Gradient flow in parameter space is equivalent to linear interpolation in output space

Gradient flow in parameter space is equivalent to linear interpolation in output space
Notice: This research summary and analysis were automatically generated using AI technology. For absolute accuracy, please refer to the [Original Paper Viewer] below or the Original ArXiv Source.

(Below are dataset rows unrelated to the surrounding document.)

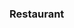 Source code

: ### Restaurant

```Splash screen that takes you to a navigation drawer.
```
```ListView with simple adapter
```


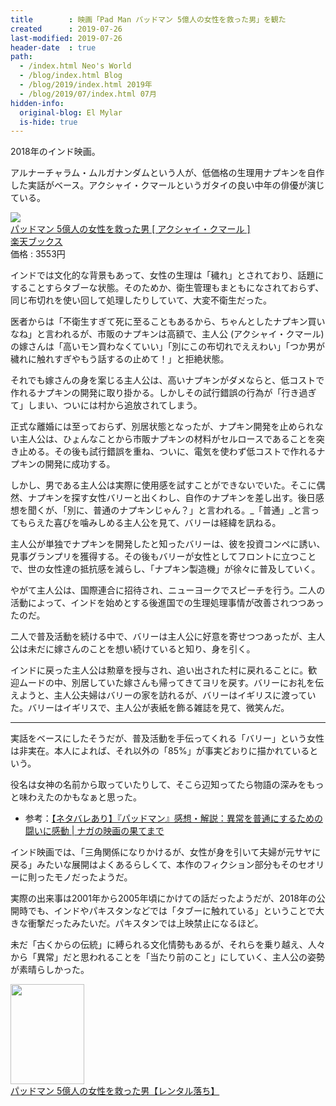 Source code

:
 ```yaml
---
title        : 映画「Pad Man パッドマン 5億人の女性を救った男」を観た
created      : 2019-07-26
last-modified: 2019-07-26
header-date  : true
path:
  - /index.html Neo's World
  - /blog/index.html Blog
  - /blog/2019/index.html 2019年
  - /blog/2019/07/index.html 07月
hidden-info:
  original-blog: El Mylar
  is-hide: true
---
```


2018年のインド映画。

アルナーチャラム・ムルガナンダムという人が、低価格の生理用ナプキンを自作した実話がベース。アクシャイ・クマールというガタイの良い中年の俳優が演じている。

<div class="ad-rakuten">
  <div class="ad-rakuten-image">
    <a href="https://hb.afl.rakuten.co.jp/hgc/g00q0722.waxyc9ff.g00q0722.waxyd017/?pc=https%3A%2F%2Fitem.rakuten.co.jp%2Fbook%2F15821237%2F&amp;m=http%3A%2F%2Fm.rakuten.co.jp%2Fbook%2Fi%2F19524640%2F">
      <img src="https://thumbnail.image.rakuten.co.jp/@0_mall/book/cabinet/0465/4547462120465.jpg?_ex=128x128">
    </a>
  </div>
  <div class="ad-rakuten-info">
    <div class="ad-rakuten-title">
      <a href="https://hb.afl.rakuten.co.jp/hgc/g00q0722.waxyc9ff.g00q0722.waxyd017/?pc=https%3A%2F%2Fitem.rakuten.co.jp%2Fbook%2F15821237%2F&amp;m=http%3A%2F%2Fm.rakuten.co.jp%2Fbook%2Fi%2F19524640%2F">パッドマン 5億人の女性を救った男 [ アクシャイ・クマール ]</a>
    </div>
    <div class="ad-rakuten-shop">
      <a href="https://hb.afl.rakuten.co.jp/hgc/g00q0722.waxyc9ff.g00q0722.waxyd017/?pc=https%3A%2F%2Fwww.rakuten.co.jp%2Fbook%2F&amp;m=http%3A%2F%2Fm.rakuten.co.jp%2Fbook%2F">楽天ブックス</a>
    </div>
    <div class="ad-rakuten-price">価格 : 3553円</div>
  </div>
</div>

インドでは文化的な背景もあって、女性の生理は「穢れ」とされており、話題にすることすらタブーな状態。そのためか、衛生管理もまともになされておらず、同じ布切れを使い回して処理したりしていて、大変不衛生だった。

医者からは「不衛生すぎて死に至ることもあるから、ちゃんとしたナプキン買いなね」と言われるが、市販のナプキンは高額で、主人公 (アクシャイ・クマール) の嫁さんは「高いモン買わなくていい」「別にこの布切れでええわい」「つか男が穢れに触れすぎやもう話するの止めて！」と拒絶状態。

それでも嫁さんの身を案じる主人公は、高いナプキンがダメならと、低コストで作れるナプキンの開発に取り掛かる。しかしその試行錯誤の行為が「行き過ぎて」しまい、ついには村から追放されてしまう。

正式な離婚には至っておらず、別居状態となったが、ナプキン開発を止められない主人公は、ひょんなことから市販ナプキンの材料がセルロースであることを突き止める。その後も試行錯誤を重ね、ついに、電気を使わず低コストで作れるナプキンの開発に成功する。

しかし、男である主人公は実際に使用感を試すことができないでいた。そこに偶然、ナプキンを探す女性バリーと出くわし、自作のナプキンを差し出す。後日感想を聞くが、「別に、普通のナプキンじゃん？」と言われる。_「普通」_と言ってもらえた喜びを噛みしめる主人公を見て、バリーは経緯を訊ねる。

主人公が単独でナプキンを開発したと知ったバリーは、彼を投資コンペに誘い、見事グランプリを獲得する。その後もバリーが女性としてフロントに立つことで、世の女性達の抵抗感を減らし、「ナプキン製造機」が徐々に普及していく。

やがて主人公は、国際連合に招待され、ニューヨークでスピーチを行う。二人の活動によって、インドを始めとする後進国での生理処理事情が改善されつつあったのだ。

二人で普及活動を続ける中で、バリーは主人公に好意を寄せつつあったが、主人公は未だに嫁さんのことを想い続けていると知り、身を引く。

インドに戻った主人公は勲章を授与され、追い出された村に戻れることに。歓迎ムードの中、別居していた嫁さんも帰ってきてヨリを戻す。バリーにお礼を伝えようと、主人公夫婦はバリーの家を訪れるが、バリーはイギリスに渡っていた。バリーはイギリスで、主人公が表紙を飾る雑誌を見て、微笑んだ。

---

実話をベースにしたそうだが、普及活動を手伝ってくれる「バリー」という女性は非実在。本人によれば、それ以外の「85%」が事実どおりに描かれているという。

役名は女神の名前から取っていたりして、そこら辺知ってたら物語の深みをもっと味わえたのかもなぁと思った。

- 参考：[【ネタバレあり】『パッドマン』感想・解説：異常を普通にするための闘いに感動 | ナガの映画の果てまで](https://www.club-typhoon.com/archives/2018/12/07/padman.html)

インド映画では、「三角関係になりかけるが、女性が身を引いて夫婦が元サヤに戻る」みたいな展開はよくあるらしくて、本作のフィクション部分もそのセオリーに則ったモノだったようだ。

実際の出来事は2001年から2005年頃にかけての話だったようだが、2018年の公開時でも、インドやパキスタンなどでは「タブーに触れている」ということで大きな衝撃だったみたいだ。パキスタンでは上映禁止になるほど。

未だ「古くからの伝統」に縛られる文化情勢もあるが、それらを乗り越え、人々から「異常」だと思われることを「当たり前のこと」にしていく、主人公の姿勢が素晴らしかった。

<div class="ad-amazon">
  <div class="ad-amazon-image">
    <a href="https://www.amazon.co.jp/dp/B07ZMW2NQQ?tag=neos21-22&amp;linkCode=osi&amp;th=1&amp;psc=1">
      <img src="https://m.media-amazon.com/images/I/31lxaFGmwlL._SL160_.jpg" width="118" height="160">
    </a>
  </div>
  <div class="ad-amazon-info">
    <div class="ad-amazon-title">
      <a href="https://www.amazon.co.jp/dp/B07ZMW2NQQ?tag=neos21-22&amp;linkCode=osi&amp;th=1&amp;psc=1">パッドマン 5億人の女性を救った男【レンタル落ち】</a>
    </div>
  </div>
</div>

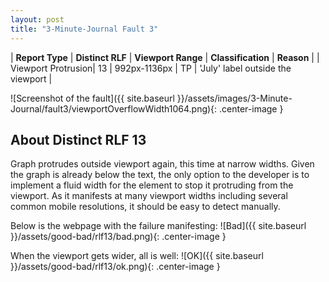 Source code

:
 ```yaml
---
layout: post
title: "3-Minute-Journal Fault 3"
---
```

| **Report Type** | **Distinct RLF** | **Viewport Range** | **Classification** | **Reason** |
| Viewport Protrusion| 13 | 992px-1136px | TP | 'July' label outside the viewport | 

![Screenshot of the fault]({{ site.baseurl }}/assets/images/3-Minute-Journal/fault3/viewportOverflowWidth1064.png){: .center-image }

## About Distinct RLF 13

Graph protrudes outside viewport again, this time at narrow widths. Given the graph is already below the text, the only option to the developer is to implement a fluid width for the element to stop it protruding from the viewport. As it manifests at many viewport widths including several common mobile resolutions, it should be easy to detect manually.

Below is the webpage with the failure manifesting:
![Bad]({{ site.baseurl }}/assets/good-bad/rlf13/bad.png){: .center-image }

When the viewport gets wider, all is well:
![OK]({{ site.baseurl }}/assets/good-bad/rlf13/ok.png){: .center-image }
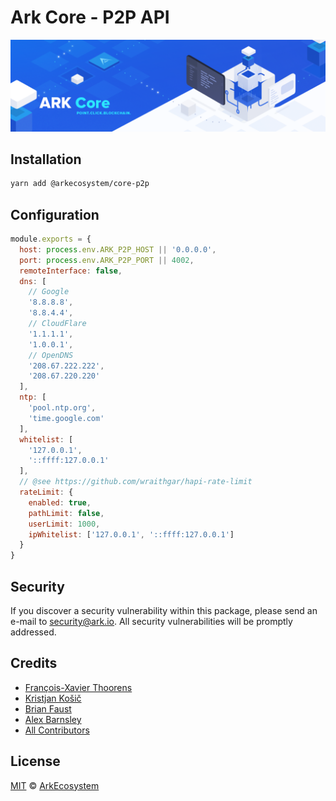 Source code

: # Ark Core - P2P API

<p align="center">
    <img src="../../banner.png?sanitize=true" />
</p>

## Installation

```bash
yarn add @arkecosystem/core-p2p
```

## Configuration

```js
module.exports = {
  host: process.env.ARK_P2P_HOST || '0.0.0.0',
  port: process.env.ARK_P2P_PORT || 4002,
  remoteInterface: false,
  dns: [
    // Google
    '8.8.8.8',
    '8.8.4.4',
    // CloudFlare
    '1.1.1.1',
    '1.0.0.1',
    // OpenDNS
    '208.67.222.222',
    '208.67.220.220'
  ],
  ntp: [
    'pool.ntp.org',
    'time.google.com'
  ],
  whitelist: [
    '127.0.0.1',
    '::ffff:127.0.0.1'
  ],
  // @see https://github.com/wraithgar/hapi-rate-limit
  rateLimit: {
    enabled: true,
    pathLimit: false,
    userLimit: 1000,
    ipWhitelist: ['127.0.0.1', '::ffff:127.0.0.1']
  }
}
```

## Security

If you discover a security vulnerability within this package, please send an e-mail to security@ark.io. All security vulnerabilities will be promptly addressed.

## Credits

- [François-Xavier Thoorens](https://github.com/fix)
- [Kristjan Košič](https://github.com/kristjank)
- [Brian Faust](https://github.com/faustbrian)
- [Alex Barnsley](https://github.com/alexbarnsley)
- [All Contributors](../../../../contributors)

## License

[MIT](LICENSE) © [ArkEcosystem](https://ark.io)
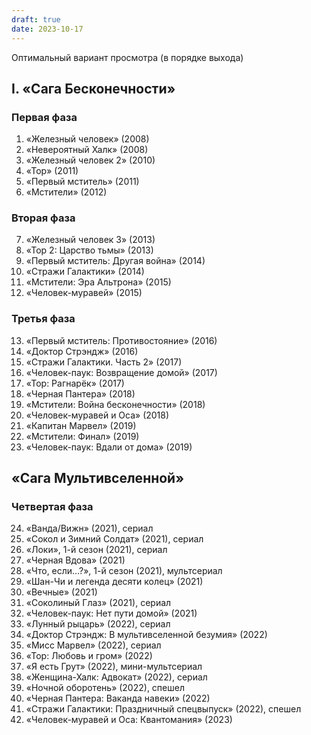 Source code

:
 ```yaml
---
draft: true 
date: 2023-10-17
---
```

Оптимальный вариант просмотра (в порядке выхода)

## I. «Сага Бесконечности»

### Первая фаза
1.  «Железный человек» (2008)
2.  «Невероятный Халк» (2008)
3.  «Железный человек 2» (2010)
4.  «Тор» (2011)
5.  «Первый мститель» (2011)
6.  «Мстители» (2012)

### Вторая фаза

7.  «Железный человек 3» (2013)
8.  «Тор 2: Царство тьмы» (2013)
9.  «Первый мститель: Другая война» (2014)
10. «Стражи Галактики» (2014)
11. «Мстители: Эра Альтрона» (2015)
12. «Человек-муравей» (2015)

### Третья фаза

13. «Первый мститель: Противостояние» (2016)
14. «Доктор Стрэндж» (2016)
15. «Стражи Галактики. Часть 2» (2017)
16. «Человек-паук: Возвращение домой» (2017)
17. «Тор: Рагнарёк» (2017)
18. «Черная Пантера» (2018)
19. «Мстители: Война бесконечности» (2018)
20. «Человек-муравей и Оса» (2018)
21. «Капитан Марвел» (2019)
22. «Мстители: Финал» (2019)
23. «Человек-паук: Вдали от дома» (2019)

## «Сага Мультивселенной»

### Четвертая фаза

24. «Ванда/Вижн» (2021), сериал
25. «Сокол и Зимний Солдат» (2021), сериал
26. «Локи», 1-й сезон (2021), сериал
27. «Черная Вдова» (2021)
28. «Что, если…?», 1-й сезон (2021), мультсериал
29. «Шан-Чи и легенда десяти колец» (2021)
30. «Вечные» (2021)
31. «Соколиный Глаз» (2021), сериал
32. «Человек-паук: Нет пути домой» (2021)
33. «Лунный рыцарь» (2022), сериал
34. «Доктор Стрэндж: В мультивселенной безумия» (2022)
35. «Мисс Марвел» (2022), сериал
36. «Тор: Любовь и гром» (2022)
37. «Я есть Грут» (2022), мини-мультсериал
38. «Женщина-Халк: Адвокат» (2022), сериал
39. «Ночной оборотень» (2022), спешел
40. «Черная Пантера: Ваканда навеки» (2022)
41. «Стражи Галактики: Праздничный спецвыпуск» (2022), спешел
42. «Человек-муравей и Оса: Квантомания» (2023) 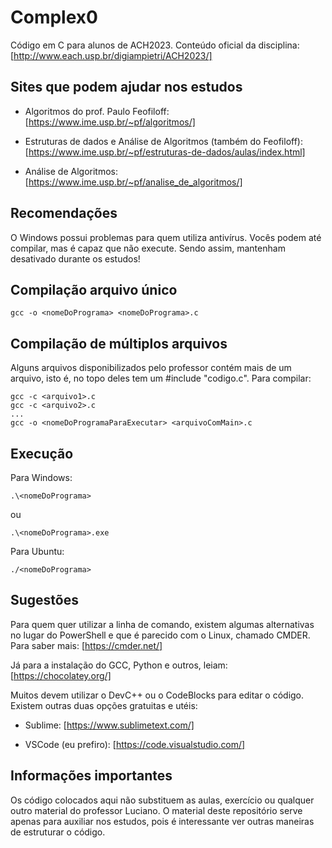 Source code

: # Complex0
Código em C para alunos de ACH2023. Conteúdo oficial da disciplina:
[http://www.each.usp.br/digiampietri/ACH2023/]


## Sites que podem ajudar nos estudos

- Algoritmos do prof. Paulo Feofiloff: 
[https://www.ime.usp.br/~pf/algoritmos/]

- Estruturas de dados e Análise de Algoritmos (também do Feofiloff): 
[https://www.ime.usp.br/~pf/estruturas-de-dados/aulas/index.html]

- Análise de Algoritmos: 
[https://www.ime.usp.br/~pf/analise_de_algoritmos/]


## Recomendações

O Windows possui problemas para quem utiliza antivírus. Vocês podem até compilar, mas é capaz que não execute. Sendo assim, mantenham desativado durante os estudos!


## Compilação arquivo único

```
gcc -o <nomeDoPrograma> <nomeDoPrograma>.c
```


## Compilação de múltiplos arquivos

Alguns arquivos disponibilizados pelo professor contém mais de um arquivo, isto é, no topo deles tem um #include "codigo.c". Para compilar:

```
gcc -c <arquivo1>.c
gcc -c <arquivo2>.c
...
gcc -o <nomeDoProgramaParaExecutar> <arquivoComMain>.c
```


## Execução

Para Windows: 
```
.\<nomeDoPrograma>
```
ou 
```
.\<nomeDoPrograma>.exe
```
Para Ubuntu: 
```
./<nomeDoPrograma>
```


## Sugestões

Para quem quer utilizar a linha de comando, existem algumas alternativas no lugar do PowerShell  e que é parecido com o Linux, chamado CMDER. Para saber mais: 
[https://cmder.net/]

Já para a instalação do GCC, Python e outros, leiam: 
[https://chocolatey.org/]

Muitos devem utilizar o DevC++ ou o CodeBlocks para editar o código. Existem outras duas opções gratuitas e utéis:

- Sublime:
[https://www.sublimetext.com/]

- VSCode (eu prefiro):
[https://code.visualstudio.com/]


## Informações importantes

Os código colocados aqui não substituem as aulas, exercício ou qualquer outro material do professor Luciano. O material deste repositório serve apenas para auxiliar nos estudos, pois é interessante ver outras maneiras de estruturar o código.

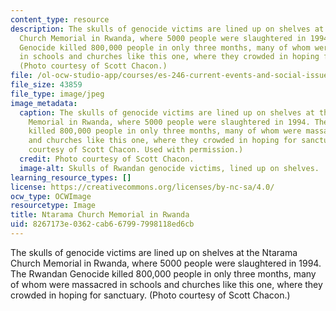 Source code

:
 ```yaml
---
content_type: resource
description: The skulls of genocide victims are lined up on shelves at the Ntarama
  Church Memorial in Rwanda, where 5000 people were slaughtered in 1994. The Rwandan
  Genocide killed 800,000 people in only three months, many of whom were massacred
  in schools and churches like this one, where they crowded in hoping for sanctuary.
  (Photo courtesy of Scott Chacon.)
file: /ol-ocw-studio-app/courses/es-246-current-events-and-social-issues-fall-2004/8267173e0362cab667997998118ed6cb_es-246f04.jpg
file_size: 43859
file_type: image/jpeg
image_metadata:
  caption: The skulls of genocide victims are lined up on shelves at the Ntarama Church
    Memorial in Rwanda, where 5000 people were slaughtered in 1994. The Rwandan Genocide
    killed 800,000 people in only three months, many of whom were massacred in schools
    and churches like this one, where they crowded in hoping for sanctuary. (Photo
    courtesy of Scott Chacon. Used with permission.)
  credit: Photo courtesy of Scott Chacon.
  image-alt: Skulls of Rwandan genocide victims, lined up on shelves.
learning_resource_types: []
license: https://creativecommons.org/licenses/by-nc-sa/4.0/
ocw_type: OCWImage
resourcetype: Image
title: Ntarama Church Memorial in Rwanda
uid: 8267173e-0362-cab6-6799-7998118ed6cb
---
```

The skulls of genocide victims are lined up on shelves at the Ntarama Church Memorial in Rwanda, where 5000 people were slaughtered in 1994. The Rwandan Genocide killed 800,000 people in only three months, many of whom were massacred in schools and churches like this one, where they crowded in hoping for sanctuary. (Photo courtesy of Scott Chacon.)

We prove that the standard gradient flow in parameter space that underlies many training algorithms in deep learning can be continuously deformed into an adapted gradient flow which yields (constrained) Euclidean gradient flow in output space. Moreover, for the $L^{2}$ loss, if the Jacobian of the outputs with respect to the parameters is full rank (for fixed training data), then the time variable can be reparametrized so that the resulting flow is simply linear interpolation, and a global minimum can be achieved. For the cross-entropy loss, under the same rank condition and assuming the labels have positive components, we derive an explicit formula for the unique global minimum.


💡 Research Summary

The paper establishes a rigorous connection between the standard gradient flow in parameter space—commonly used to model continuous‑time gradient descent in deep learning—and a Euclidean gradient flow in the network’s output space. By introducing a simple pre‑conditioning of the parameter‑space dynamics using the pseudoinverse of the Jacobian (D = \partial \mathbf{x}/\partial\theta), the authors construct an “adapted gradient flow” (\dot\theta = -(D^{\top}D)^{+}\nabla_\theta C) whose induced dynamics on the output vector (\mathbf{x}(\theta)) satisfy (\dot{\mathbf{x}} = -\nabla_{\mathbf{x}} C). This flow is shown to share exactly the same equilibrium points as the original parameter‑space flow, and a one‑parameter family of vector fields interpolates continuously between the two (Theorem 2.3).

For the squared‑error (L²) loss, the output‑space flow reduces to a linear ordinary differential equation (\dot{\mathbf{x}} = -(\mathbf{x}-\mathbf{y})). When the Jacobian has full rank ((\operatorname{rank} D = QN)), the solution is explicit: (\mathbf{x}(s) = \mathbf{y} + e^{-s/N}(\mathbf{x}_0-\mathbf{y})). By re‑parameterising time as (t = 1 - e^{-s/N}), the trajectory becomes exactly the linear interpolation (\mathbf{x}(t) = \mathbf{y} + (1-t)(\mathbf{x}_0-\mathbf{y})) (Proposition 2.5). Thus, under the full‑rank condition, gradient flow in output space is equivalent to moving along the straight line that connects the initial network outputs to the target labels. If the Jacobian loses rank, the flow acquires a projection term onto the range of (DD^{\top}); the deviation from linear interpolation is quantified in Proposition 2.6 via a matrix‑valued ODE that involves the orthogonal projector onto the null‑space of the Jacobian.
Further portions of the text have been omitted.